What Did They Do In '62?

1962 World Champions Maria and Otto Jelinek. Photo courtesy Toronto Public Library, from Toronto Star Photographic Archive. Reproduced for educational purposes under license permission.

The cancellation of the 2020 World Figure Skating Championships in Montreal, Quebec due to the COVID-19 pandemic marks the first time in history a major ISU Championship has been cancelled specifically due to a global health emergency. As we all know though, this wasn't the first time the World Championships have been cancelled.

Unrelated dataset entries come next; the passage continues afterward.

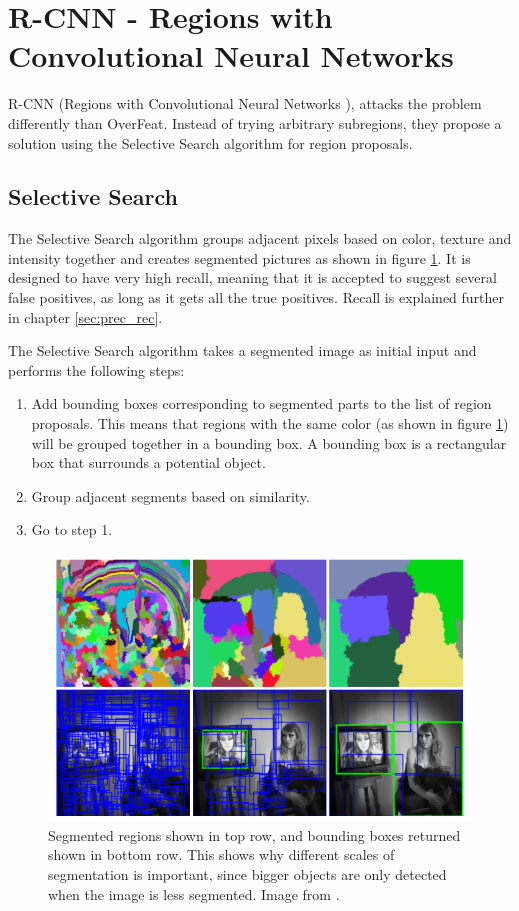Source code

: \section{R-CNN - Regions with Convolutional Neural Networks }
R-CNN (Regions with Convolutional Neural Networks  \citep{R-CNN}), attacks the problem differently than OverFeat. Instead of trying arbitrary subregions, they propose a solution using the Selective Search algorithm for region proposals.

\subsection{Selective Search }
The Selective Search algorithm \citep{SelSearch} groups adjacent pixels based on color, texture and intensity together and creates segmented pictures as shown in figure \ref{fig:sel_serach}. It is designed to have very high recall, meaning that it is accepted to suggest several false positives, as long as it gets all the true positives. Recall is explained further in chapter \ref{sec:prec_rec}.

\vspace{3mm}

The Selective Search algorithm takes a segmented image as initial input and performs the following steps:
\begin{enumerate}
  \item Add bounding boxes corresponding to segmented parts to the list of region proposals. This means that regions with the same color (as shown in figure \ref{fig:sel_serach}) will be grouped together in a bounding box. A bounding box is a rectangular box that surrounds a potential object.
  \item Group adjacent segments based on similarity.
  \item Go to step 1.
\end{enumerate}

\begin{figure}[h!]
    \centering
    \includegraphics[scale=0.5]{fig/sel_search.png}
    \caption{Segmented regions shown in top row, and bounding boxes returned shown in bottom row. This shows why different scales of segmentation is important, since bigger objects are only detected when the image is less segmented. Image from \citep{SelSearch}.}
    \label{fig:sel_serach}
\end{figure}






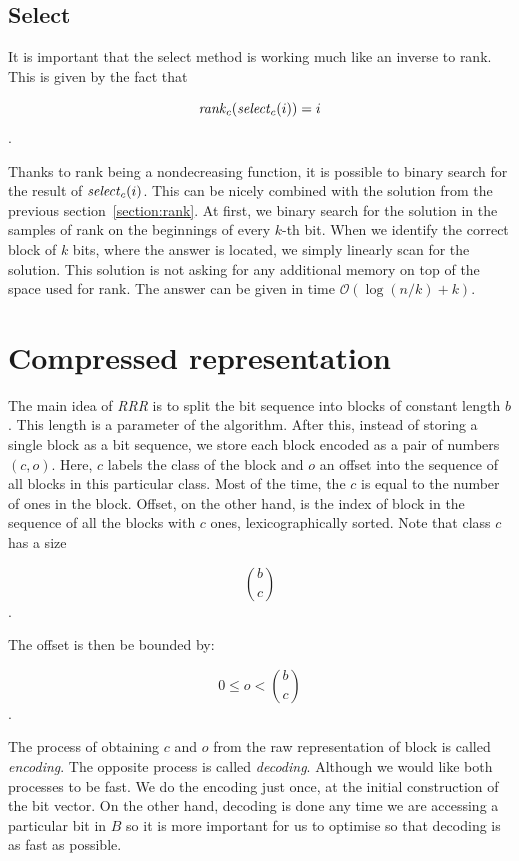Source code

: 
\subsection{Select}
\label{section:select}

It is important that the select method is working much like an inverse to rank. This is given
by the fact that

                $$\mathit{rank}_c(\mathit{select}_c(i)) = i$$.

Thanks to rank being a nondecreasing function, it is possible to binary search for the result
of $\mathit{select}_c(i)$. This can be nicely combined with the solution from the previous
section~\ref{section:rank}. At first, we binary search for the solution in the samples of rank
on the beginnings of every $k$-th bit. When we identify the correct block of $k$ bits, where
the answer is located, we simply linearly scan for the solution. This solution is not asking
for any additional memory on top of the space used for rank. The answer can be given in time
$\mathcal{O}(\log(n/k)+k)$.


\section{Compressed representation}

The main idea of \textit{RRR} is to split the bit sequence into blocks of constant length $b$.
This length is a parameter of the algorithm. After this, instead
of storing a single block as a bit sequence, we store each block encoded as a pair
of numbers $(c, o)$. Here, $c$ labels the class of the block and $o$ an offset into
the sequence of all blocks in this particular class. Most of the time, the $c$ is equal
to the number of ones in the block. Offset, on the other hand, is the index of block in
the sequence of all the blocks with $c$ ones, lexicographically sorted. Note that
class $c$ has a size

                $${b\choose c}$$.

The offset is then be bounded by:

				$$0 \leq o < {b\choose c}$$.

The process of obtaining $c$ and $o$ from the raw representation of block is called
\textit{encoding}. The opposite process is called \textit{decoding}. Although we would
like both processes to be fast. We do the encoding just once, at the initial construction
of the bit vector. On the other hand, decoding is done any time we are accessing a particular
bit in $B$ so it is more important for us to optimise so that decoding is as fast as possible.

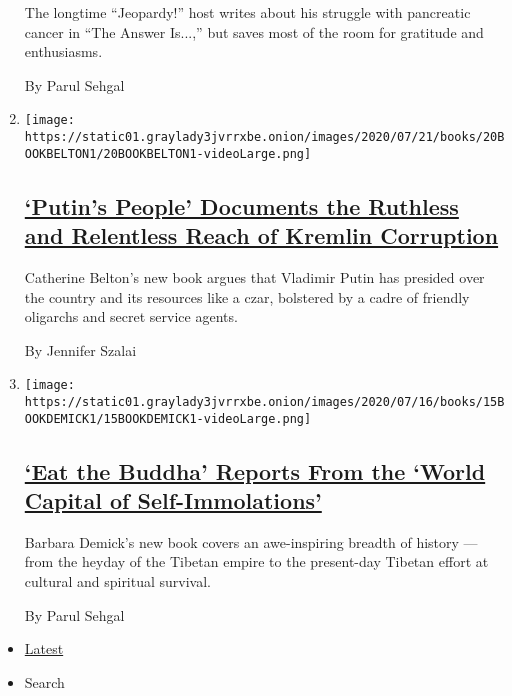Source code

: \begin{enumerate}
  The longtime ``Jeopardy!'' host writes about his struggle with
  pancreatic cancer in ``The Answer Is...,'' but saves most of the room
  for gratitude and enthusiasms.

  By Parul Sehgal
\item
  \texttt{[image: https://static01.graylady3jvrrxbe.onion/images/2020/07/21/books/20BOOKBELTON1/20BOOKBELTON1-videoLarge.png]}

  \hypertarget{putins-people-documents-the-ruthless-and-relentless-reach-of-kremlin-corruption}{%
  \subsection{\texorpdfstring{\href{/2020/07/16/books/review-putins-people-kgb-catherine-belton.html}{`Putin's
  People' Documents the Ruthless and Relentless Reach of Kremlin
  Corruption}}{`Putin's People' Documents the Ruthless and Relentless Reach of Kremlin Corruption}}\label{putins-people-documents-the-ruthless-and-relentless-reach-of-kremlin-corruption}}

  Catherine Belton's new book argues that Vladimir Putin has presided
  over the country and its resources like a czar, bolstered by a cadre
  of friendly oligarchs and secret service agents.

  By Jennifer Szalai
\item
  \texttt{[image: https://static01.graylady3jvrrxbe.onion/images/2020/07/16/books/15BOOKDEMICK1/15BOOKDEMICK1-videoLarge.png]}

  \hypertarget{eat-the-buddha-reports-from-the-world-capital-of-self-immolations}{%
  \subsection{\texorpdfstring{\href{/2020/07/15/books/eat-buddha-life-death-tibetan-town-barbara-demick.html}{`Eat
  the Buddha' Reports From the `World Capital of
  Self-Immolations'}}{`Eat the Buddha' Reports From the `World Capital of Self-Immolations'}}\label{eat-the-buddha-reports-from-the-world-capital-of-self-immolations}}

  Barbara Demick's new book covers an awe-inspiring breadth of history
  --- from the heyday of the Tibetan empire to the present-day Tibetan
  effort at cultural and spiritual survival.

  By Parul Sehgal
\end{enumerate}

\begin{itemize}
\tightlist
\item
  \protect\hyperlink{stream-panel}{Latest}
\item
  Search
\end{itemize}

The Great War and World War II forced the cancellation of Worlds from 1915 to 1921 and from 1940 to 1946. In 1961, the ISU (despite protestations from the Czechoslovakian organizers) cancelled the Worlds in Prague after the tragic Sabena Crash that killed the entire U.S. figure skating team, along with coaches, officials and members of their families. The cancellation of the 2020 Worlds has left many speculating as to how the ISU will handle entries for the 2021 World Championships, slated for Stockholm, Sweden. Some have wondered what they did back in 1962.

Oleg Protopopov, Maria Jelinek, Ludmila Belousova and Otto Jelinek in 1962

In the fifties, the number of entries at ISU Championships was growing by leaps and bounds. The number of entries in the women's event more than doubled from fourteen in London in 1950 to twenty nine in Paris in 1958. A big part of the problem at the time wasn't the number of federations sending skaters, but the number of skaters each federation sent. The United States, for instance, sent no less than five men and women to the 1951 Worlds in Milan. At a time when strict rules of amateurism were very much at play, it often came down to who could afford to pay their own way.

Nobuo Sato, Marika Kilius and Donald Jackson in 1962

Hoping to curb the number of entries at its Championships, the ISU passed a rule change at its 1959 Congress in Tours, France allocating each member federation two entries in each discipline, with a third spot available "if such Member had a representative in the first twelve in the same event in the preceding Championship." The catch was the skater or team who earned their country a third spot had to be the one(s) to return the following year to use it. If not, they lost it.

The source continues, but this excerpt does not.